Aquel día no reconocí tu sonrisa como lo que era. Pero tú te empeñaste en que no pudiera olvidarme de ella jamás. Eras la sonrisa que apartaba la nube de la vulgaridad. Me enseñaste tu voz, tu timidez e incluso tu alegría. Pero sobre todo me llenaste de ilusión. Cómo explicar la intensidad que se concentraba en cada momento. Saludos con careta de cómplices. Y siempre esa tranquilidad, esa seguridad de que todo iría bien y, si no era así, no importaba. "no te agobies", ¿recuerdas? Todos tenemos la capacidad de recibir el viento a favor si sabemos ponernos de espaldas a él. Pero tú soplabas más fuerte. Me enseñaste todo en un tiempo mínimo. Quizás para guardar siempre esa intensidad que albergabas tras aquella suave tranquilidad. Tenías una cara de luz. Y me enseñaste más. Como que las acciones vulgarmente graciosas se vuelven sublimes si se acompañan con una sonrisa sincera. Yo intenté darte algo a cambio, no sé si acerté. Lo cierto es que si de verdad aprendí algo, se me debió notar al intentar corresponder una de tus miradas. Intentando transmitir esa alegría de vivir que tú emanabas.
Las estaciones cambian, no obstante. Y qué duro es comprobar cómo todo llega a su fin. Pero no es el final. Se trata de otro paso más. Puede que no quisieras tener que ser tú la que nos lo hiciera llegar. Tampoco nosotros queríamos que te fueras. Nos queda un vacío tan grande que sólo se puede llenar con tu inmenso recuerdo.
Gracias por dejarnos tanto de ti, por hacer de la vida algo irrepetible.
Reproduce su ausencia una vez más, triste caracola. Trae de nuevo el sonido de las olas al romper contra mi costa. Del mar de lágrimas que lloré y que no secará nunca. Las profundidades respetan su barco. Noble marinera de mano firme, dirige mi timón rumbo al fin del mundo. Prefiero morir de pie, en medio de la tormenta. Aunque ya no sea dueño de mi existencia. Aunque no sepas que te habría guiado hasta aquella costa que nunca te prometí.
Dios le da pan a quien no tiene dientes.
O, dicho de otra manera, Dios le da ilusión a quien no tiene un colchón para no espachurrarse contra el suelo.
No, corrijo: a quien es tan gilipollas de subirse tan alto sabiendo que no tiene colchón.
Ojalá fueras capaz de soñar. Pero no puedes, porque no crees en los sueños.

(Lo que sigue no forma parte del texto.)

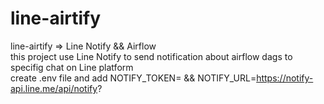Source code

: # line-airtify
line-airtify => Line Notify &amp;&amp; Airflow  
this project use Line Notify to send notification about airflow dags to specifig chat on Line platform  
create .env file and add NOTIFY_TOKEN=<your line notify token> && NOTIFY_URL=https://notify-api.line.me/api/notify?
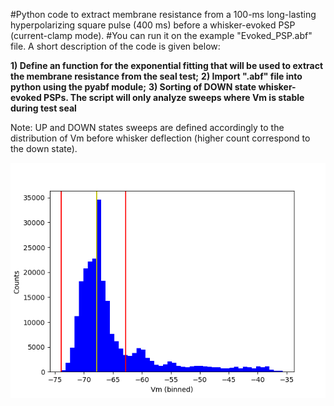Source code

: #Python code to extract membrane resistance from a 100-ms long-lasting hyperpolarizing square pulse (400 ms) before a whisker-evoked PSP (current-clamp mode).
#You can run it on the example "Evoked_PSP.abf" file. A short description of the code is given below:

**1) Define an function for the exponential fitting that will be used to extract the membrane resistance from the seal test;**
**2) Import ".abf" file into python using the pyabf module;**
**3) Sorting of DOWN state whisker-evoked PSPs. The script will only analyze sweeps where Vm is stable during test seal**


Note: UP and DOWN states sweeps are defined accordingly to the distribution of Vm before whisker deflection (higher count correspond to the down state).

![alt text](https://github.com/tmcampelo/Electrophysiology_Analysis/blob/master/Membrane_Resistance/Example_Figures/Histogram.png)
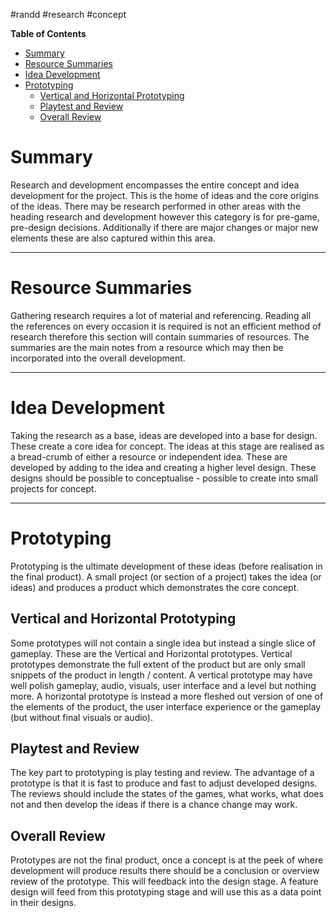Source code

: #randd #research #concept

**Table of Contents**
- [Summary](#Summary)
- [Resource Summaries](#Resource%20Summaries)
- [Idea Development](#Idea%20Development)
- [Prototyping](#Prototyping)
	- [Vertical and Horizontal Prototyping](#Vertical%20and%20Horizontal%20Prototyping)
	- [Playtest and Review](#Playtest%20and%20Review)
	- [Overall Review](#Overall%20Review)


# Summary
Research and development encompasses the entire concept and idea development for the project. This is the home of ideas and the core origins of the ideas. There may be research performed in other areas with the heading research and development however this category is for pre-game, pre-design decisions. Additionally if there are major changes or major new elements these are also captured within this area.

---
# Resource Summaries
Gathering research requires a lot of material and referencing. Reading all the references on every occasion it is required is not an efficient method of research therefore this section will contain summaries of resources. The summaries are the main notes from a resource which may then be incorporated into the overall development.

---
# Idea Development
Taking the research as a base, ideas are developed into a base for design. These create a core idea for concept. The ideas at this stage are realised as a bread-crumb of either a resource or independent idea. These are developed by adding to the idea and creating a higher level design. These designs should be possible to conceptualise - possible to create into small projects for concept.

---
# Prototyping
Prototyping is the ultimate development of these ideas (before realisation in the final product). A small project (or section of a project) takes the idea (or ideas) and produces a product which demonstrates the core concept. 

## Vertical and Horizontal Prototyping
Some prototypes will not contain a single idea but instead a single slice of gameplay. These are the Vertical and Horizontal prototypes. Vertical prototypes demonstrate the full extent of the product but are only small snippets of the product in length / content. A vertical prototype may have well polish gameplay, audio, visuals, user interface and a level but nothing more. A horizontal prototype is instead a more fleshed out version of one of the elements of the product, the user interface experience or the gameplay (but without final visuals or audio).

## Playtest and Review
The key part to prototyping is play testing and review. The advantage of a prototype is that it is fast to produce and fast to adjust developed designs. The reviews should include the states of the games, what works, what does not and then develop the ideas if there is a chance change may work.

## Overall Review
Prototypes are not the final product, once a concept is at the peek of where development will produce results there should be a conclusion or overview review of the prototype. This will feedback into the design stage. A feature design will feed from this prototyping stage and will use this as a data point in their designs.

Ojalá fueras capaz de amar los sueños informes que amo yo. Aunque mi sueño sea que nos lleguemos a aceptar. A pesar de que lo que soy capaz de sentir no lo sé expresar con palabras y no te lo puedo escribir.
Triste destino el del loco soñador, vagando de noche con una venda que le tapa los oídos. Con la única guía de su deseo y sin más luz que la de una frágil esperanza.

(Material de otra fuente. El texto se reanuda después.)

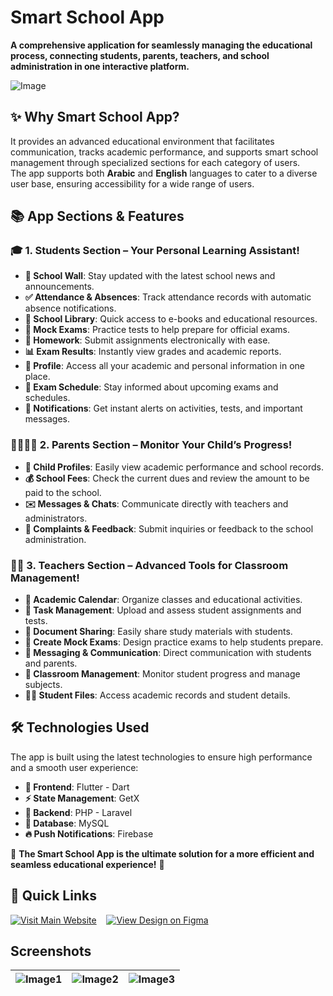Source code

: # Smart School App

**A comprehensive application for seamlessly managing the educational process, connecting students, parents, teachers, and school administration in one interactive platform.**


![Image](https://github.com/user-attachments/assets/c9a73735-e7e3-4471-b2b8-e863bcab380e)

## ✨ Why Smart School App?

It provides an advanced educational environment that facilitates communication, tracks academic performance, and supports smart school management through specialized sections for each category of users.  
The app supports both **Arabic** and **English** languages to cater to a diverse user base, ensuring accessibility for a wide range of users.


## 📚 App Sections & Features

### 🎓 1. Students Section – Your Personal Learning Assistant!
- **📢 School Wall**: Stay updated with the latest school news and announcements.
- **✅ Attendance & Absences**: Track attendance records with automatic absence notifications.
- **📖 School Library**: Quick access to e-books and educational resources.
- **📝 Mock Exams**: Practice tests to help prepare for official exams.
- **📌 Homework**: Submit assignments electronically with ease.
- **📊 Exam Results**: Instantly view grades and academic reports.
- **👤 Profile**: Access all your academic and personal information in one place.
- **📅 Exam Schedule**: Stay informed about upcoming exams and schedules.
- **🔔 Notifications**: Get instant alerts on activities, tests, and important messages.

### 👨‍👩‍👧‍👦 2. Parents Section – Monitor Your Child’s Progress!
- **📂 Child Profiles**: Easily view academic performance and school records.
- **💰 School Fees**: Check the current dues and review the amount to be paid to the school.
- **✉️ Messages & Chats**: Communicate directly with teachers and administrators.
- **📢 Complaints & Feedback**: Submit inquiries or feedback to the school administration.

### 👩‍🏫 3. Teachers Section – Advanced Tools for Classroom Management!
- **📆 Academic Calendar**: Organize classes and educational activities.
- **📂 Task Management**: Upload and assess student assignments and tests.
- **📄 Document Sharing**: Easily share study materials with students.
- **📝 Create Mock Exams**: Design practice exams to help students prepare.
- **📩 Messaging & Communication**: Direct communication with students and parents.
- **🏫 Classroom Management**: Monitor student progress and manage subjects.
- **👨‍🎓 Student Files**: Access academic records and student details.

## 🛠️ Technologies Used

The app is built using the latest technologies to ensure high performance and a smooth user experience:
- **📱 Frontend**: Flutter - Dart
- **⚡ State Management**: GetX
- **🔗 Backend**: PHP - Laravel
- **💾 Database**: MySQL
- **🔥 Push Notifications**: Firebase

🔹 **The Smart School App is the ultimate solution for a more efficient and seamless educational experience!** 🚀


## 🔗 Quick Links

[![Visit Main Website](https://img.shields.io/badge/Visit%20Website-Dark%20Blue?style=for-the-badge)](https://smart-school.co/en) &nbsp;&nbsp;
[![View Design on Figma](https://img.shields.io/badge/View%20on%20Figma-Orange?style=for-the-badge)](https://www.figma.com/design/dw0N0tQcsviawZ2eOqyBxK/school-project?node-id=2080-4027&p=f)


## Screenshots

| ![Image1](https://github.com/user-attachments/assets/1b26d535-2458-494a-bd76-ec8a6f1472b2) | ![Image2](https://github.com/user-attachments/assets/9bee5ec1-0e79-4789-83e4-b02414dfe33d) | ![Image3](https://github.com/user-attachments/assets/df98414e-3202-4760-86d7-edd6ab98355a) |
|:------------------------:|:------------------------:|:------------------------:|





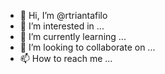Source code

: - 👋 Hi, I’m @rtriantafilo
- 👀 I’m interested in ...
- 🌱 I’m currently learning ...
- 💞️ I’m looking to collaborate on ...
- 📫 How to reach me ...

<!---
rtriantafilo/rtriantafilo is a ✨ special ✨ repository because its `README.md` (this file) appears on your GitHub profile.
You can click the Preview link to take a look at your changes.
--->
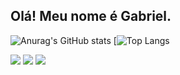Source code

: ## Olá! Meu nome é Gabriel.

![Anurag's GitHub stats](https://github-readme-stats.vercel.app/api?username=gcavalcnti&show_icons=true&theme=dark)
[![Top Langs](https://github-readme-stats.vercel.app/api/top-langs/?username=gcavalcnti&layout=compact&theme=dark)


<div>
    <a href="https://instagram.com/gcavalcnti" target="_blank"><img src="https://img.shields.io/badge/-Instagram-%23E4405F?style=for-the-badge&logo=instagram&logoColor=white" target="_blank"></a>
     <a href = "mailto:gabbielsouza@gmail.com"><img src="https://img.shields.io/badge/Gmail-D14836?style=for-the-badge&logo=gmail&logoColor=white" target="_blank"></a>
    <a href="https://www.linkedin.com/in/" target="_blank"><img src="https://img.shields.io/badge/-LinkedIn-%230077B5?style=for-the-badge&logo=linkedin&logoColor=white" target="_blank"></a>
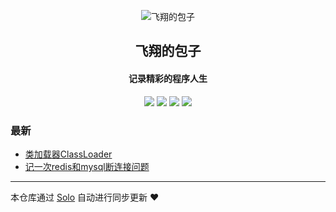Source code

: <p align="center"><img alt="飞翔的包子" src="https://static.b3log.org/images/brand/solo-32.png"></p><h2 align="center">
飞翔的包子
</h2>

<h4 align="center">记录精彩的程序人生</h4>
<p align="center"><a title="飞翔的包子" target="_blank" href="https://github.com/ken2105x/solo-blog"><img src="https://img.shields.io/github/last-commit/ken2105x/solo-blog.svg?style=flat-square&color=FF9900"></a>
<a title="GitHub repo size in bytes" target="_blank" href="https://github.com/ken2105x/solo-blog"><img src="https://img.shields.io/github/repo-size/ken2105x/solo-blog.svg?style=flat-square"></a>
<a title="Solo Version" target="_blank" href="https://github.com/b3log/solo/releases"><img src="https://img.shields.io/badge/solo-3.6.4-f1e05a.svg?style=flat-square&color=blueviolet"></a>
<a title="Hits" target="_blank" href="https://github.com/b3log/hits"><img src="https://hits.b3log.org/ken2105x/solo-blog.svg"></a></p>

### 最新

* [类加载器ClassLoader](https://www.havejoy.top/articles/2019/09/19/1568882960111.html)
* [记一次redis和mysql断连接问题](https://www.havejoy.top/articles/2019/09/17/1568710290851.html)



---

本仓库通过 [Solo](https://github.com/b3log/solo) 自动进行同步更新 ❤️ 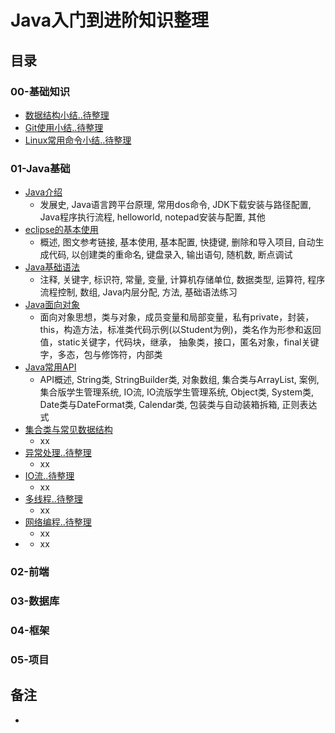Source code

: # Java入门到进阶知识整理


## 目录

### 00-基础知识
- [数据结构小结..待整理]()
- [Git使用小结..待整理]()
- [Linux常用命令小结..待整理]()


### 01-Java基础
- [Java介绍](https://github.com/anliux/JAVALearning/blob/master/notes/01-java-base/Java%E4%BB%8B%E7%BB%8D.md)
  - 发展史, Java语言跨平台原理, 常用dos命令, JDK下载安装与路径配置, Java程序执行流程, helloworld, notepad安装与配置, 其他
- [eclipse的基本使用](https://github.com/anliux/JAVALearning/blob/master/notes/01-java-base/eclipse%E7%9A%84%E5%9F%BA%E6%9C%AC%E4%BD%BF%E7%94%A8.md)
  - 概述, 图文参考链接, 基本使用, 基本配置, 快捷键, 删除和导入项目, 自动生成代码, 以创建类的重命名, 键盘录入, 输出语句, 随机数, 断点调试
- [Java基础语法](https://github.com/anliux/JAVALearning/blob/master/notes/01-java-base/Java%E5%9F%BA%E7%A1%80%E8%AF%AD%E6%B3%95.md)
  - 注释, 关键字, 标识符, 常量, 变量, 计算机存储单位, 数据类型, 运算符, 程序流程控制, 数组, Java内层分配, 方法, 基础语法练习
- [Java面向对象](https://github.com/anliux/JAVALearning/blob/master/notes/01-java-base/Java%E9%9D%A2%E5%90%91%E5%AF%B9%E8%B1%A1.md)
  - 面向对象思想，类与对象，成员变量和局部变量，私有private，封装，this，构造方法，标准类代码示例(以Student为例)，类名作为形参和返回值，static关键字，代码块，继承， 抽象类，接口，匿名对象，final关键字，多态，包与修饰符，内部类
- [Java常用API](https://github.com/anliux/JAVALearning/blob/master/notes/01-java-base/Java%E5%B8%B8%E7%94%A8API.md)
  - API概述, String类, StringBuilder类, 对象数组, 集合类与ArrayList, 案例, 集合版学生管理系统, IO流, IO流版学生管理系统, Object类, System类, Date类与DateFormat类, Calendar类, 包装类与自动装箱拆箱, 正则表达式
- [集合类与常见数据结构](https://github.com/anliux/JAVALearning/blob/master/notes/01-java-base/Java%E9%9B%86%E5%90%88%E4%B8%8E%E6%95%B0%E6%8D%AE%E7%BB%93%E6%9E%84.md)
  - xx 
- [异常处理..待整理]()
  - xx 
- [IO流..待整理]()
  - xx 
- [多线程..待整理]()
  - xx 
- [网络编程..待整理]()
  -  xx
- []()
  - xx



### 02-前端



### 03-数据库




### 04-框架



### 05-项目



## 备注
-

No sé si gritártelo a la cara o simplemente esperar que lo leas tú.
Aunque por entonces haya dejado ya de caminar...
Una vez más, recurro este sitio como escondite.
Y es que me veo de nuevo acosado por mis fantasmas. No es como antes, es distinto...no sé si peor.
Ya no soy capaz de reconocerlos. Hace tiempo que se desprendieron de sus enormes sábanas blancas y las conviertieron en pacíficas banderolas.
Pero los vientos cambian y, al parecer, ya no se encuentran cómodos en esa situación, tan lejos de mí, con mi tranquilidad luciendo tan fuerte en su noche, y han decidido abandonar las banderas, la paz y mi memoria.
Me va a costar identificarlos. Yo pensaba que vendrían esparciendo su rosario de huesos por el camino, pero no es así. Se lo toman bastante más en serio, al parecer.
Esto me pasa por bajarme de mi atalaya, por creer que podría abandonar aquella elevada posición, agotadora pero segura. Ahora habrá que comenzar a limpiar otra vez. Empezaré por la cocina, donde guardo la salsa que le da alegría a la vida, la cual no me gustaría que se cortase. A ver si entre todos conseguimos sanear la casa poco a poco.
Después, creo que amontonaré en la entrada unos cuantos sacos terreros llenos de letras como este.
Quizás así ahuyente a los fantasmas aunque, francamente, me contento con poder sentirme un poco protegido. Y poder dormir tranquilo.